Eliezah Foundation Initiative
- Founded: 2005 (in Central Uganda)
- Founder: Eliezah Titus Busonga.
- Type: Nonprofit Organisation and women's rights Organisation
- Headquarters: Wakiso District, Uganda
- Location: Kawempe, Uganda;
- Region served: Uganda, More than 600,000 women and girls since 2010 and over 169 women's groups in Community
- Executive Director: Dorothy Ngabilano
- Key people: Eliezah Titus Busonga (Founder) Rehemah Nyanzi (Board President) Ann Kyalwazi (Director Of Programs)
- Volunteers: 216
- Website: http://www.efiug.org

= Eliezah Foundation Initiative Uganda =

Ugandan women's safety organisation

The Eliezah Foundation Initiative is a nonprofit organisation based in Wakiso District, Uganda, dedicated to women and girl's safety and social entrepreneurship. Utilizing a Women First Approach as part of its Gender Equity strategy, the organisation partners with local and international organizations, to support women and girl's safety and development. It provides Women's shelter services, legal Aid support, and Business tutoring for women. It also facilitates community engagement through events like Periodic Community Dialogues on Gender and Safety, convenings and annual workshops, and training workshops to communities about women and girl's issues.

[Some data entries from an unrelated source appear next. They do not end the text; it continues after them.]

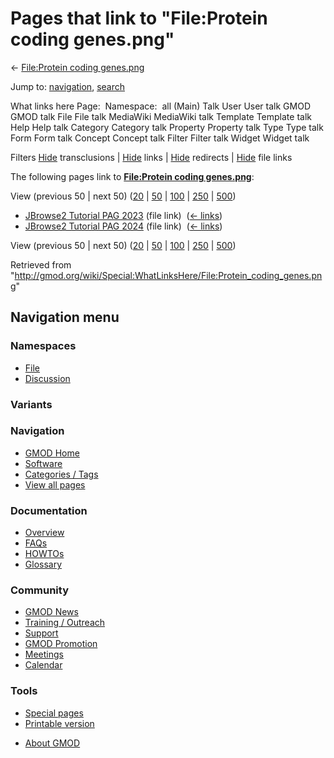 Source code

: <div id="mw-page-base" class="noprint">

</div>

<div id="mw-head-base" class="noprint">

</div>

<div id="content" class="mw-body" role="main">

<span id="top"></span>

<div id="mw-js-message" style="display:none;">

</div>



# <span dir="auto">Pages that link to "File:Protein coding genes.png"</span>

<div id="bodyContent">

<div id="contentSub">

← [File:Protein coding
genes.png](/wiki/File:Protein_coding_genes.png "File:Protein coding genes.png")

</div>

<div id="jump-to-nav" class="mw-jump">

Jump to: [navigation](#mw-navigation), [search](#p-search)

</div>

<div id="mw-content-text">

What links here Page:  Namespace:  all (Main) Talk User User talk GMOD
GMOD talk File File talk MediaWiki MediaWiki talk Template Template talk
Help Help talk Category Category talk Property Property talk Type Type
talk Form Form talk Concept Concept talk Filter Filter talk Widget
Widget talk

Filters
[Hide](/mediawiki/index.php?title=Special:WhatLinksHere/File:Protein_coding_genes.png&hidetrans=1 "Special:WhatLinksHere/File:Protein coding genes.png")
transclusions \|
[Hide](/mediawiki/index.php?title=Special:WhatLinksHere/File:Protein_coding_genes.png&hidelinks=1 "Special:WhatLinksHere/File:Protein coding genes.png")
links \|
[Hide](/mediawiki/index.php?title=Special:WhatLinksHere/File:Protein_coding_genes.png&hideredirs=1 "Special:WhatLinksHere/File:Protein coding genes.png")
redirects \|
[Hide](/mediawiki/index.php?title=Special:WhatLinksHere/File:Protein_coding_genes.png&hideimages=1 "Special:WhatLinksHere/File:Protein coding genes.png")
file links

The following pages link to **[File:Protein coding
genes.png](/wiki/File:Protein_coding_genes.png "File:Protein coding genes.png")**:

View (previous 50 \| next 50)
([20](/mediawiki/index.php?title=Special:WhatLinksHere/File:Protein_coding_genes.png&limit=20 "Special:WhatLinksHere/File:Protein coding genes.png")
\|
[50](/mediawiki/index.php?title=Special:WhatLinksHere/File:Protein_coding_genes.png&limit=50 "Special:WhatLinksHere/File:Protein coding genes.png")
\|
[100](/mediawiki/index.php?title=Special:WhatLinksHere/File:Protein_coding_genes.png&limit=100 "Special:WhatLinksHere/File:Protein coding genes.png")
\|
[250](/mediawiki/index.php?title=Special:WhatLinksHere/File:Protein_coding_genes.png&limit=250 "Special:WhatLinksHere/File:Protein coding genes.png")
\|
[500](/mediawiki/index.php?title=Special:WhatLinksHere/File:Protein_coding_genes.png&limit=500 "Special:WhatLinksHere/File:Protein coding genes.png"))

- [JBrowse2 Tutorial PAG
  2023](/wiki/JBrowse2_Tutorial_PAG_2023 "JBrowse2 Tutorial PAG 2023")
  (file link) ‎ <span class="mw-whatlinkshere-tools">([←
  links](/mediawiki/index.php?title=Special:WhatLinksHere&target=JBrowse2+Tutorial+PAG+2023 "Special:WhatLinksHere"))</span>
- [JBrowse2 Tutorial PAG
  2024](/wiki/JBrowse2_Tutorial_PAG_2024 "JBrowse2 Tutorial PAG 2024")
  (file link) ‎ <span class="mw-whatlinkshere-tools">([←
  links](/mediawiki/index.php?title=Special:WhatLinksHere&target=JBrowse2+Tutorial+PAG+2024 "Special:WhatLinksHere"))</span>

View (previous 50 \| next 50)
([20](/mediawiki/index.php?title=Special:WhatLinksHere/File:Protein_coding_genes.png&limit=20 "Special:WhatLinksHere/File:Protein coding genes.png")
\|
[50](/mediawiki/index.php?title=Special:WhatLinksHere/File:Protein_coding_genes.png&limit=50 "Special:WhatLinksHere/File:Protein coding genes.png")
\|
[100](/mediawiki/index.php?title=Special:WhatLinksHere/File:Protein_coding_genes.png&limit=100 "Special:WhatLinksHere/File:Protein coding genes.png")
\|
[250](/mediawiki/index.php?title=Special:WhatLinksHere/File:Protein_coding_genes.png&limit=250 "Special:WhatLinksHere/File:Protein coding genes.png")
\|
[500](/mediawiki/index.php?title=Special:WhatLinksHere/File:Protein_coding_genes.png&limit=500 "Special:WhatLinksHere/File:Protein coding genes.png"))

</div>

<div class="printfooter">

Retrieved from
"<http://gmod.org/wiki/Special:WhatLinksHere/File:Protein_coding_genes.png>"

</div>

<div id="catlinks" class="catlinks catlinks-allhidden">

</div>

<div class="visualClear">

</div>

</div>

</div>

<div id="mw-navigation">

## Navigation menu

<div id="mw-head">



<div id="left-navigation">

<div id="p-namespaces" class="vectorTabs" role="navigation"
aria-labelledby="p-namespaces-label">

### Namespaces

- <span id="ca-nstab-image"><a href="/wiki/File:Protein_coding_genes.png" accesskey="c"
  title="View the file page [c]">File</a></span>
- <span id="ca-talk"><a
  href="/mediawiki/index.php?title=File_talk:Protein_coding_genes.png&amp;action=edit&amp;redlink=1"
  accesskey="t"
  title="Discussion about the content page [t]">Discussion</a></span>

</div>

<div id="p-variants" class="vectorMenu emptyPortlet" role="navigation"
aria-labelledby="p-variants-label">

### 

### Variants[](#)

<div class="menu">

</div>

</div>

</div>





</div>

</div>

</div>

<div id="mw-panel">

<div id="p-logo" role="banner">

<a href="/wiki/Main_Page"
style="background-image: url(http://gmod.org/images/GMOD-cogs.png);"
title="Visit the main page"></a>

</div>

<div id="p-Navigation" class="portal" role="navigation"
aria-labelledby="p-Navigation-label">

### Navigation

<div class="body">

- <span id="n-GMOD-Home">[GMOD Home](/wiki/Main_Page)</span>
- <span id="n-Software">[Software](/wiki/GMOD_Components)</span>
- <span id="n-Categories-.2F-Tags">[Categories /
  Tags](/wiki/Categories)</span>
- <span id="n-View-all-pages">[View all
  pages](/wiki/Special:AllPages)</span>

</div>

</div>

<div id="p-Documentation" class="portal" role="navigation"
aria-labelledby="p-Documentation-label">

### Documentation

<div class="body">

- <span id="n-Overview">[Overview](/wiki/Overview)</span>
- <span id="n-FAQs">[FAQs](/wiki/Category:FAQ)</span>
- <span id="n-HOWTOs">[HOWTOs](/wiki/Category:HOWTO)</span>
- <span id="n-Glossary">[Glossary](/wiki/Glossary)</span>

</div>

</div>

<div id="p-Community" class="portal" role="navigation"
aria-labelledby="p-Community-label">

### Community

<div class="body">

- <span id="n-GMOD-News">[GMOD News](/wiki/GMOD_News)</span>
- <span id="n-Training-.2F-Outreach">[Training /
  Outreach](/wiki/Training_and_Outreach)</span>
- <span id="n-Support">[Support](/wiki/Support)</span>
- <span id="n-GMOD-Promotion">[GMOD
  Promotion](/wiki/GMOD_Promotion)</span>
- <span id="n-Meetings">[Meetings](/wiki/Meetings)</span>
- <span id="n-Calendar">[Calendar](/wiki/Calendar)</span>

</div>

</div>

<div id="p-tb" class="portal" role="navigation"
aria-labelledby="p-tb-label">

### Tools

<div class="body">

- <span id="t-specialpages"><a href="/wiki/Special:SpecialPages" accesskey="q"
  title="A list of all special pages [q]">Special pages</a></span>
- <span id="t-print"><a
  href="/mediawiki/index.php?title=Special:WhatLinksHere/File:Protein_coding_genes.png&amp;printable=yes"
  rel="alternate" accesskey="p"
  title="Printable version of this page [p]">Printable version</a></span>

</div>

</div>

</div>

</div>

<div id="footer" role="contentinfo">

- <span id="footer-places-about">[About
  GMOD](/wiki/GMOD:About "GMOD:About")</span>

<!-- -->






</div>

The "Community Participation" strategy includes local media campaigns to combat violence against women and promote initiatives such as Emergency GBV Services that work to prevent sexual violence, gender based violence and HIV partnerships that promote Adolescent health. Key partners include ViiV Healthcare, The Tokyo Metropolitan Public University, cultural leaders from the Buganda, Bunyoro, and Busoga Kingdoms, local media, and government departments in Uganda.

== History ==

The Eliezah Foundation Initiative was founded on August 5, 2005, by Eliezah Titus Busonga with the aim of helping young people plan for their futures and engage with elders and community resources to achieve their goals and become productive citizens. Initially, the foundation facilitated meetings for young people twice a week to discuss their progress and make necessary deliberations.

In 2009, the Eliezah Foundation became a registered community entity in Wakiso District, establishing its first district office at its current office in Maganjo b in (now Nansana Municipality). By 2014, the organization had expanded its operations to four additional districts: Jinja, Hoima, Arua, and Kampala and was in Consultative status with UN ECOSOC. In 2018, it achieved full registration to operate nationwide and acquired the 501 (c) Status in Uganda, broadening its impact and reach across the country.

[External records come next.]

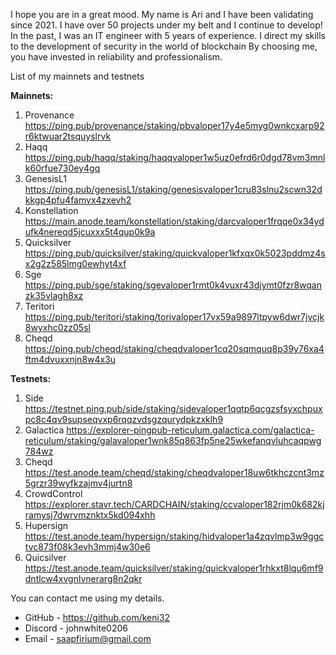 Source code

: I hope you are in a great mood. My name is Ari and I have been validating since 2021.
I have over 50 projects under my belt and I continue to develop!
In the past, I was an IT engineer with 5 years of experience. I direct my skills to the development of security in the world of blockchain
By choosing me, you have invested in reliability and professionalism.

List of my mainnets and testnets

**Mainnets:**
1) Provenance
https://ping.pub/provenance/staking/pbvaloper17y4e5myg0wnkcxarp92r6ktwuar2tsquyslrvk
2) Haqq
https://ping.pub/haqq/staking/haqqvaloper1w5uz0efrd6r0dgd78vm3mnlk60rfue730ey4gq
3) GenesisL1
https://ping.pub/genesisL1/staking/genesisvaloper1cru83slnu2scwn32dkkgp4pfu4famvx4zxevh2
4) Konstellation
https://main.anode.team/konstellation/staking/darcvaloper1frqqe0x34ydufk4nereqd5jcuxxx5t4qup0k9a
5) Quicksilver
https://ping.pub/quicksilver/staking/quickvaloper1kfxqx0k5023pddmz4sx2g2z585lmg0ewhyt4xf
4) Sge
https://ping.pub/sge/staking/sgevaloper1rmt0k4vuxr43djymt0fzr8wqanzk35vlagh8xz
5) Teritori
https://ping.pub/teritori/staking/torivaloper17vx59a9897ltpyw6dwr7jvcjk8wyxhc0zz05sl
6) Cheqd
https://ping.pub/cheqd/staking/cheqdvaloper1cq20sqmquq8p39y76xa4ftm4dvuxxnjn8w4x3u

**Testnets:**
1) Side 
https://testnet.ping.pub/side/staking/sidevaloper1qqtp6qcgzsfsyxchpuxpc8c4qv9supseqvxp6rqqzvdsgzqurydpkzxklh9
2) Galactica
https://explorer-pingpub-reticulum.galactica.com/galactica-reticulum/staking/galavaloper1wnk85q863fp5ne25wkefanqvluhcaqpwg784wz
3) Cheqd
https://test.anode.team/cheqd/staking/cheqdvaloper18uw6tkhczcnt3mz5grzr39wyfkzajmv4jurtn8
4) CrowdControl
https://explorer.stavr.tech/CARDCHAIN/staking/ccvaloper182rjm0k682kjramysj7dwrvmznktx5kd094xhh
5) Hupersign
https://test.anode.team/hypersign/staking/hidvaloper1a4zqvlmp3w9ggctvc873f08k3evh3mmj4w30e6
6) Quicsilver
https://test.anode.team/quicksilver/staking/quickvaloper1rhkxt8lqu6mf9dntlcw4xvgnlvnerarg8n2qkr



You can contact me using my details.
- GitHub - https://github.com/keni32
- Discord - johnwhite0206
- Email - saapfirium@gmail.com 
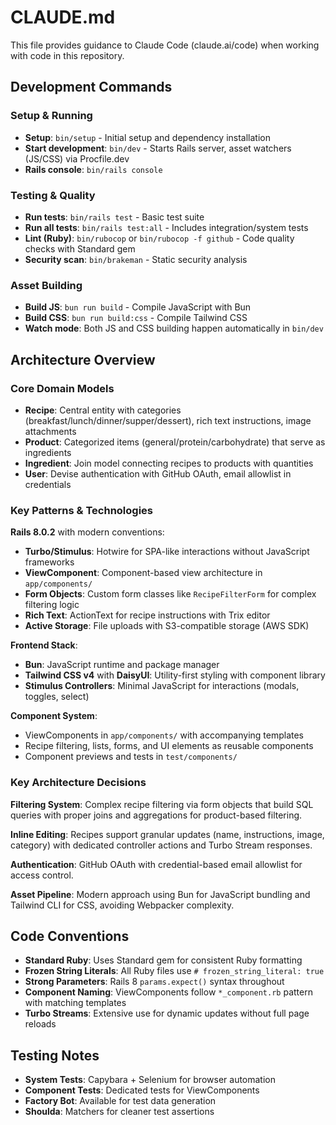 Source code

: # CLAUDE.md

This file provides guidance to Claude Code (claude.ai/code) when working with code in this repository.

## Development Commands

### Setup & Running
- **Setup**: `bin/setup` - Initial setup and dependency installation
- **Start development**: `bin/dev` - Starts Rails server, asset watchers (JS/CSS) via Procfile.dev
- **Rails console**: `bin/rails console`

### Testing & Quality
- **Run tests**: `bin/rails test` - Basic test suite
- **Run all tests**: `bin/rails test:all` - Includes integration/system tests
- **Lint (Ruby)**: `bin/rubocop` or `bin/rubocop -f github` - Code quality checks with Standard gem
- **Security scan**: `bin/brakeman` - Static security analysis

### Asset Building
- **Build JS**: `bun run build` - Compile JavaScript with Bun
- **Build CSS**: `bun run build:css` - Compile Tailwind CSS
- **Watch mode**: Both JS and CSS building happen automatically in `bin/dev`

## Architecture Overview

### Core Domain Models
- **Recipe**: Central entity with categories (breakfast/lunch/dinner/supper/dessert), rich text instructions, image attachments
- **Product**: Categorized items (general/protein/carbohydrate) that serve as ingredients
- **Ingredient**: Join model connecting recipes to products with quantities
- **User**: Devise authentication with GitHub OAuth, email allowlist in credentials

### Key Patterns & Technologies

**Rails 8.0.2** with modern conventions:
- **Turbo/Stimulus**: Hotwire for SPA-like interactions without JavaScript frameworks
- **ViewComponent**: Component-based view architecture in `app/components/`
- **Form Objects**: Custom form classes like `RecipeFilterForm` for complex filtering logic
- **Rich Text**: ActionText for recipe instructions with Trix editor
- **Active Storage**: File uploads with S3-compatible storage (AWS SDK)

**Frontend Stack**:
- **Bun**: JavaScript runtime and package manager
- **Tailwind CSS v4** with **DaisyUI**: Utility-first styling with component library
- **Stimulus Controllers**: Minimal JavaScript for interactions (modals, toggles, select)

**Component System**:
- ViewComponents in `app/components/` with accompanying templates
- Recipe filtering, lists, forms, and UI elements as reusable components
- Component previews and tests in `test/components/`

### Key Architecture Decisions

**Filtering System**: Complex recipe filtering via form objects that build SQL queries with proper joins and aggregations for product-based filtering.

**Inline Editing**: Recipes support granular updates (name, instructions, image, category) with dedicated controller actions and Turbo Stream responses.

**Authentication**: GitHub OAuth with credential-based email allowlist for access control.

**Asset Pipeline**: Modern approach using Bun for JavaScript bundling and Tailwind CLI for CSS, avoiding Webpacker complexity.

## Code Conventions

- **Standard Ruby**: Uses Standard gem for consistent Ruby formatting
- **Frozen String Literals**: All Ruby files use `# frozen_string_literal: true`
- **Strong Parameters**: Rails 8 `params.expect()` syntax throughout
- **Component Naming**: ViewComponents follow `*_component.rb` pattern with matching templates
- **Turbo Streams**: Extensive use for dynamic updates without full page reloads

## Testing Notes

- **System Tests**: Capybara + Selenium for browser automation
- **Component Tests**: Dedicated tests for ViewComponents
- **Factory Bot**: Available for test data generation
- **Shoulda**: Matchers for cleaner test assertions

Over the years, the organisation has supported over 600,000 people and played a significant role in advocating for the inclusion of children, young people and women and girls' budgeting and planning in government policies, significantly contributing to gender equality and social justice in Uganda. It has participated in government policy processes and been part of several forums for women and children.